Allama Prabhu (Kannada: ಅಲ್ಲಮ ಪ್ರಭು) was a 12th-century mystic-saint and Vachana poet (called Vachanakara) of the Kannada language, propagating the unitary consciousness of Self and Shiva.

Allama Prabhu is one of the celebrated poets and the patron saint of the Lingayata movement that reshaped medieval Karnataka society and popular Kannada literature.

He is included among the “Trinity of Lingayathism”, along with Basavanna, the founder of the movement, and Akka Mahadevi, the most prominent woman poet.Allama Prabhu used poetry, now part of Vachana Sahitya literature, to criticise rituals and social conventions, to break down social barriers and to emphasize moral values and devotional worship of Shiva.

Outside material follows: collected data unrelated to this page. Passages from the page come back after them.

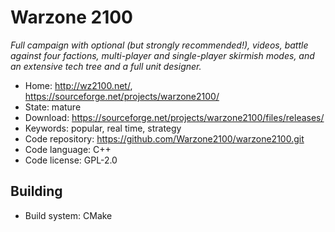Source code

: # Warzone 2100

_Full campaign with optional (but strongly recommended!), videos, battle against four factions, multi-player and single-player skirmish modes, and an extensive tech tree and a full unit designer._

- Home: http://wz2100.net/, https://sourceforge.net/projects/warzone2100/
- State: mature
- Download: https://sourceforge.net/projects/warzone2100/files/releases/
- Keywords: popular, real time, strategy
- Code repository: https://github.com/Warzone2100/warzone2100.git
- Code language: C++
- Code license: GPL-2.0

## Building

- Build system: CMake
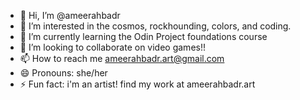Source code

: - 👋 Hi, I’m @ameerahbadr
- 👀 I’m interested in the cosmos, rockhounding, colors, and coding. 
- 🌱 I’m currently learning the Odin Project foundations course
- 💞️ I’m looking to collaborate on video games!!
- 📫 How to reach me ameerahbadr.art@gmail.com
- 😄 Pronouns: she/her
- ⚡ Fun fact: i'm an artist! find my work at ameerahbadr.art 

<!---
ameerahbadr/ameerahbadr is a ✨ special ✨ repository because its `README.md` (this file) appears on your GitHub profile.
You can click the Preview link to take a look at your changes.
--->
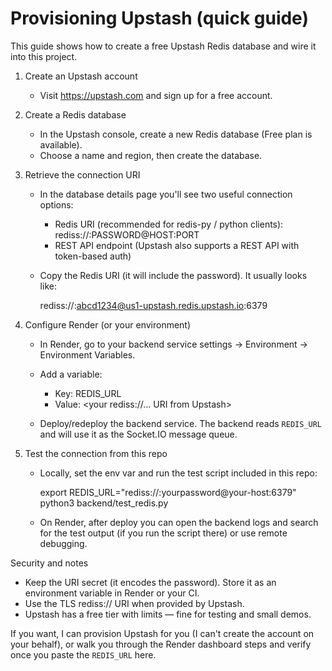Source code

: Provisioning Upstash (quick guide)
================================

This guide shows how to create a free Upstash Redis database and wire it into this project.

1) Create an Upstash account

   - Visit https://upstash.com and sign up for a free account.

2) Create a Redis database

   - In the Upstash console, create a new Redis database (Free plan is available).
   - Choose a name and region, then create the database.

3) Retrieve the connection URI

   - In the database details page you'll see two useful connection options:
     - Redis URI (recommended for redis-py / python clients): rediss://:PASSWORD@HOST:PORT
     - REST API endpoint (Upstash also supports a REST API with token-based auth)

   - Copy the Redis URI (it will include the password). It usually looks like:

       rediss://:abcd1234@us1-upstash.redis.upstash.io:6379

4) Configure Render (or your environment)

   - In Render, go to your backend service settings -> Environment -> Environment Variables.
   - Add a variable:
       - Key: REDIS_URL
       - Value: <your rediss://... URI from Upstash>

   - Deploy/redeploy the backend service. The backend reads `REDIS_URL` and will use it as the Socket.IO message queue.

5) Test the connection from this repo

   - Locally, set the env var and run the test script included in this repo:

       export REDIS_URL="rediss://:yourpassword@your-host:6379"
       python3 backend/test_redis.py

   - On Render, after deploy you can open the backend logs and search for the test output (if you run the script there) or use remote debugging.

Security and notes

 - Keep the URI secret (it encodes the password). Store it as an environment variable in Render or your CI.
 - Use the TLS rediss:// URI when provided by Upstash.
 - Upstash has a free tier with limits — fine for testing and small demos.

If you want, I can provision Upstash for you (I can't create the account on your behalf), or walk you through the Render dashboard steps and verify once you paste the `REDIS_URL` here.
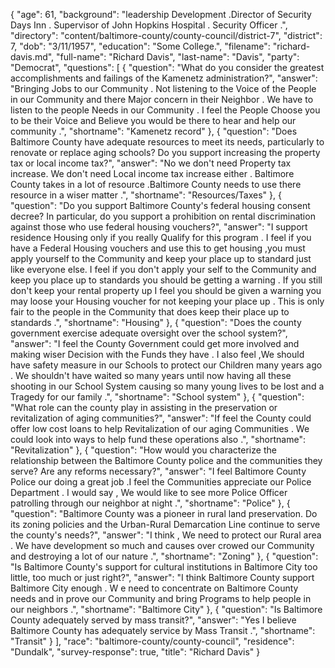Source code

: {
  "age": 61,
  "background": "leadership Development .Director of Security Days Inn . Supervisor of John Hopkins Hospital . Security Officer .",
  "directory": "content/baltimore-county/county-council/district-7",
  "district": 7,
  "dob": "3/11/1957",
  "education": "Some College.",
  "filename": "richard-davis.md",
  "full-name": "Richard Davis",
  "last-name": "Davis",
  "party": "Democrat",
  "questions": [
    {
      "question": "What do you consider the greatest accomplishments and failings of the Kamenetz administration?",
      "answer": "Bringing Jobs to our Community . Not listening to the Voice of the People in our Community and there Major concern in their Neighbor . We have to listen to the people Needs in our Community . I feel the People Choose you to be their Voice and Believe you would be there to hear and help our community .",
      "shortname": "Kamenetz record"
    },
    {
      "question": "Does Baltimore County have adequate resources to meet its needs, particularly to renovate or replace aging schools? Do you support increasing the property tax or local income tax?",
      "answer": "No we don't need Property tax increase. We don't need Local income tax increase either . Baltimore County takes in a lot of resource .Baltimore County needs to use there resource in a wiser matter .",
      "shortname": "Resources/Taxes"
    },
    {
      "question": "Do you support Baltimore County's federal housing consent decree? In particular, do you support a prohibition on rental discrimination against those who use federal housing vouchers?",
      "answer": "I support residence Housing only if you really Qualify for this program . I feel if you have a Federal Housing vouchers and use this to get housing ,you must apply yourself to the Community and keep your place up to standard just like everyone else. I feel if you don't apply your self to the Community and keep you place up to standards you should be getting a warning . If you still don't keep your rental property up I feel you should be given a warning you may loose your Housing voucher for not keeping your place up . This is only fair to the people in the Community that does keep their place up to standards .",
      "shortname": "Housing"
    },
    {
      "question": "Does the county government exercise adequate oversight over the school system?",
      "answer": "I feel the County Government could get more involved and making wiser Decision with the Funds they have . I also feel ,We should have safety measure in our Schools to protect our Children many years ago . We shouldn't have waited so many years until now having all these shooting in our School System causing so many young lives to be lost and a Tragedy for our family .",
      "shortname": "School system"
    },
    {
      "question": "What role can the county play in assisting in the preservation or revitalization of aging communities?",
      "answer": "If feel the County could offer low cost loans to help Revitalization of our aging Communities . We could look into ways to help fund these operations also .",
      "shortname": "Revitalization"
    },
    {
      "question": "How would you characterize the relationship between the Baltimore County police and the communities they serve? Are any reforms necessary?",
      "answer": "I feel Baltimore County Police our doing a great job .I feel the Communities appreciate our Police Department . I would say , We would like to see more Police Officer patrolling through our neighbor at night .",
      "shortname": "Police"
    },
    {
      "question": "Baltimore County was a pioneer in rural land preservation. Do its zoning policies and the Urban-Rural Demarcation Line continue to serve the county's needs?",
      "answer": "I think , We need to protect our Rural area . We have development so much and causes over crowed our Community and destroying a lot of our nature .",
      "shortname": "Zoning"
    },
    {
      "question": "Is Baltimore County's support for cultural institutions in Baltimore City too little, too much or just right?",
      "answer": "I think Baltimore County support Baltimore City enough . W e need to concentrate on Baltimore County needs and in prove our Community and bring Programs to help people in our neighbors .",
      "shortname": "Baltimore City"
    },
    {
      "question": "Is Baltimore County adequately served by mass transit?",
      "answer": "Yes I believe Baltimore County has adequately service by Mass Transit .",
      "shortname": "Transit"
    }
  ],
  "race": "baltimore-county/county-council",
  "residence": "Dundalk",
  "survey-response": true,
  "title": "Richard Davis"
}

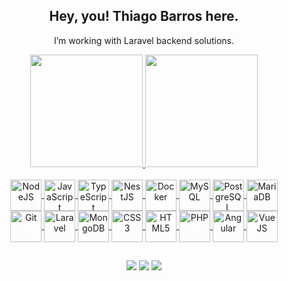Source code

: <h2 align="center"> Hey, you! Thiago Barros here. </h2>
  

  
 <p align="center"> I’m working with Laravel backend solutions.</p>

  
  
<div align="center"> 
  <a href="https://github.com/thiagotesla">
  <img height="180em" src="https://github-readme-stats.vercel.app/api?username=thiagotesla&show_icons=true&theme=dark&include_all_commits=true&count_private=true"/>
  <img height="180em" src="https://github-readme-stats.vercel.app/api/top-langs/?username=thiagotesla&layout=compact&langs_count=7&theme=dark"/>
</div> <br>
<div align="center">
  <img align="center" alt="NodeJS" height="50" width="50" src="https://img.icons8.com/color/48/000000/nodejs.png"/>
  <img align="center" alt="JavaScript" height="50" width="50"  src="https://img.icons8.com/color/48/000000/javascript--v1.png"/>
  <img align="center" alt="TypeScript" height="50" width="50" src="https://img.icons8.com/color/48/000000/typescript.png"/>
  <img align="center" alt="NestJS" height="50" width="50" src="https://symbols.getvecta.com/stencil_89/37_nestjs-icon.a67daec196.svg"/>
  <img align="center" alt="Docker" height="50" width="50" src="https://cdn.jsdelivr.net/gh/devicons/devicon/icons/docker/docker-original-wordmark.svg">
  <img align="center" alt="MySQL" height="50" width="50" src="https://img.icons8.com/fluency/48/000000/mysql-logo.png"/>
  <img align="center" alt="PostgreSQL" height="50" width="50" src="https://img.icons8.com/color/48/000000/postgreesql.png"/>
  <img align="center" alt="MariaDB" height="50" width="50" src="https://symbols.getvecta.com/stencil_88/26_mariadb.7d74c8160d.svg"/> <br>
  <img align="center" alt="Git" height="50" width="50" src="https://img.icons8.com/color/48/000000/git.png"/>
  <img align="center" alt="Laravel" height="50" width="50" src="https://img.icons8.com/fluency/48/000000/laravel.png"/>
  <img align="center" alt="MongoDB" height="50" width="50" src="https://img.icons8.com/color/48/000000/mongodb.png"/>
  <img align="center" alt="CSS3" height="50" width="50" src="https://img.icons8.com/color/48/000000/css3.png"/>
  <img align="center" alt="HTML5" height="50" width="50" src="https://img.icons8.com/color/48/000000/html-5--v1.png"/>
  <img align="center" alt="PHP" height="50" width="50" src="https://symbols.getvecta.com/stencil_91/62_php-icon.b672b2e1aa.svg"/>
  <img align="center" alt="Angular" height="50" width="50" src="https://symbols.getvecta.com/stencil_25/0_angular.fe63c22e96.svg"/>
  <img align="center" alt="VueJS" height="50" width="50" src="https://img.icons8.com/color/48/000000/vue-js.png"/>
</div>
  
  ##
  
 
<div align="center"> 
   <a href="https://www.linkedin.com/in/thiagobarros95/" target="_blank"><img src="https://img.shields.io/badge/-LinkedIn-%230077B5?style=for-the-badge&logo=linkedin&logoColor=white" target="_blank"></a>  
  <a href="mailto: thiagobarros95@gmail.com"><img src="https://img.shields.io/badge/-Gmail-%23333?style=for-the-badge&logo=gmail&logoColor=white" target="_blank"></a>
  <a href="https://www.codewars.com/users/thiagotesla"><img src="https://www.codewars.com/users/thiagotesla/badges/micro" target="_blank"></a>


</div>
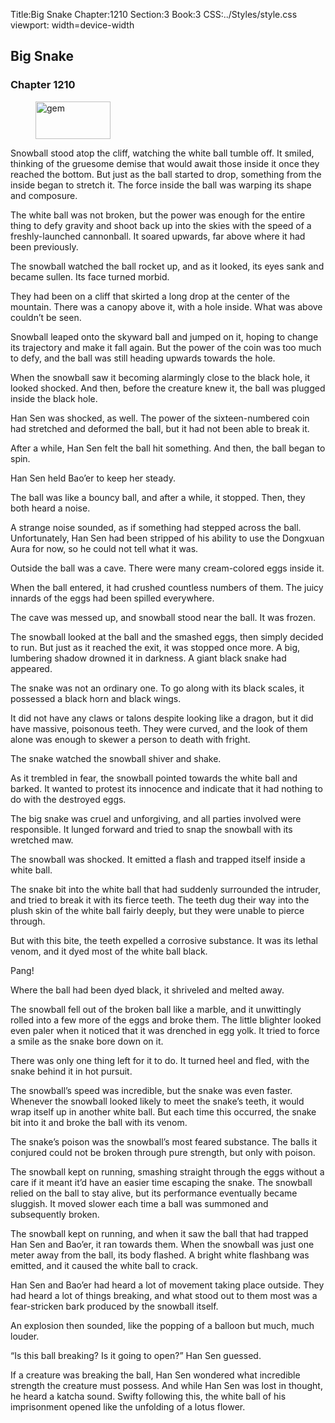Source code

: Title:Big Snake 
Chapter:1210 
Section:3 
Book:3 
CSS:../Styles/style.css 
viewport: width=device-width
  
## Big Snake
### Chapter 1210 
<figure>
	<img src="../Images/gem.gif" alt="gem" id="gem" width="120" height="60" />
</figure>
  

  
  Snowball stood atop the cliff, watching the white ball tumble off. It smiled, thinking of the gruesome demise that would await those inside it once they reached the bottom. But just as the ball started to drop, something from the inside began to stretch it. The force inside the ball was warping its shape and composure.

The white ball was not broken, but the power was enough for the entire thing to defy gravity and shoot back up into the skies with the speed of a freshly-launched cannonball. It soared upwards, far above where it had been previously.

The snowball watched the ball rocket up, and as it looked, its eyes sank and became sullen. Its face turned morbid.

They had been on a cliff that skirted a long drop at the center of the mountain. There was a canopy above it, with a hole inside. What was above couldn’t be seen.

Snowball leaped onto the skyward ball and jumped on it, hoping to change its trajectory and make it fall again. But the power of the coin was too much to defy, and the ball was still heading upwards towards the hole.

When the snowball saw it becoming alarmingly close to the black hole, it looked shocked. And then, before the creature knew it, the ball was plugged inside the black hole.

Han Sen was shocked, as well. The power of the sixteen-numbered coin had stretched and deformed the ball, but it had not been able to break it.

After a while, Han Sen felt the ball hit something. And then, the ball began to spin.

Han Sen held Bao’er to keep her steady.

The ball was like a bouncy ball, and after a while, it stopped. Then, they both heard a noise.

A strange noise sounded, as if something had stepped across the ball. Unfortunately, Han Sen had been stripped of his ability to use the Dongxuan Aura for now, so he could not tell what it was.

Outside the ball was a cave. There were many cream-colored eggs inside it.

When the ball entered, it had crushed countless numbers of them. The juicy innards of the eggs had been spilled everywhere.

The cave was messed up, and snowball stood near the ball. It was frozen.

The snowball looked at the ball and the smashed eggs, then simply decided to run. But just as it reached the exit, it was stopped once more. A big, lumbering shadow drowned it in darkness. A giant black snake had appeared.

The snake was not an ordinary one. To go along with its black scales, it possessed a black horn and black wings.

It did not have any claws or talons despite looking like a dragon, but it did have massive, poisonous teeth. They were curved, and the look of them alone was enough to skewer a person to death with fright.

The snake watched the snowball shiver and shake.

As it trembled in fear, the snowball pointed towards the white ball and barked. It wanted to protest its innocence and indicate that it had nothing to do with the destroyed eggs.

The big snake was cruel and unforgiving, and all parties involved were responsible. It lunged forward and tried to snap the snowball with its wretched maw.

The snowball was shocked. It emitted a flash and trapped itself inside a white ball.

The snake bit into the white ball that had suddenly surrounded the intruder, and tried to break it with its fierce teeth. The teeth dug their way into the plush skin of the white ball fairly deeply, but they were unable to pierce through.

But with this bite, the teeth expelled a corrosive substance. It was its lethal venom, and it dyed most of the white ball black.

Pang!

Where the ball had been dyed black, it shriveled and melted away.

The snowball fell out of the broken ball like a marble, and it unwittingly rolled into a few more of the eggs and broke them. The little blighter looked even paler when it noticed that it was drenched in egg yolk. It tried to force a smile as the snake bore down on it.

There was only one thing left for it to do. It turned heel and fled, with the snake behind it in hot pursuit.

The snowball’s speed was incredible, but the snake was even faster. Whenever the snowball looked likely to meet the snake’s teeth, it would wrap itself up in another white ball. But each time this occurred, the snake bit into it and broke the ball with its venom.

The snake’s poison was the snowball’s most feared substance. The balls it conjured could not be broken through pure strength, but only with poison.

The snowball kept on running, smashing straight through the eggs without a care if it meant it’d have an easier time escaping the snake. The snowball relied on the ball to stay alive, but its performance eventually became sluggish. It moved slower each time a ball was summoned and subsequently broken.

The snowball kept on running, and when it saw the ball that had trapped Han Sen and Bao’er, it ran towards them. When the snowball was just one meter away from the ball, its body flashed. A bright white flashbang was emitted, and it caused the white ball to crack.

Han Sen and Bao’er had heard a lot of movement taking place outside. They had heard a lot of things breaking, and what stood out to them most was a fear-stricken bark produced by the snowball itself.

An explosion then sounded, like the popping of a balloon but much, much louder.

“Is this ball breaking? Is it going to open?” Han Sen guessed.

If a creature was breaking the ball, Han Sen wondered what incredible strength the creature must possess. And while Han Sen was lost in thought, he heard a katcha sound. Swifty following this, the white ball of his imprisonment opened like the unfolding of a lotus flower.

It is well accepted that though Basavanna was the inspiration behind the Lingayath movement and earned the honorific “elder brother” (anna) at the “mansion of experience” (Anubhava Mantapa), Allama was the real guru who presided over it. According to the scholars K. A. Nilakanta Sastri and Joseph T. Shipley, Vachana literature comprises pithy pieces of poetic prose in easy to understand, yet compelling Kannada language. The scholar E. P. Rice characterises Vachana poems as brief parallelistic allusive poems, each ending with one of the popular local names of the god Shiva and preaching the common folk detachment from worldly pleasures and adherence to devotion to the god Shiva (Shiva Bhakti).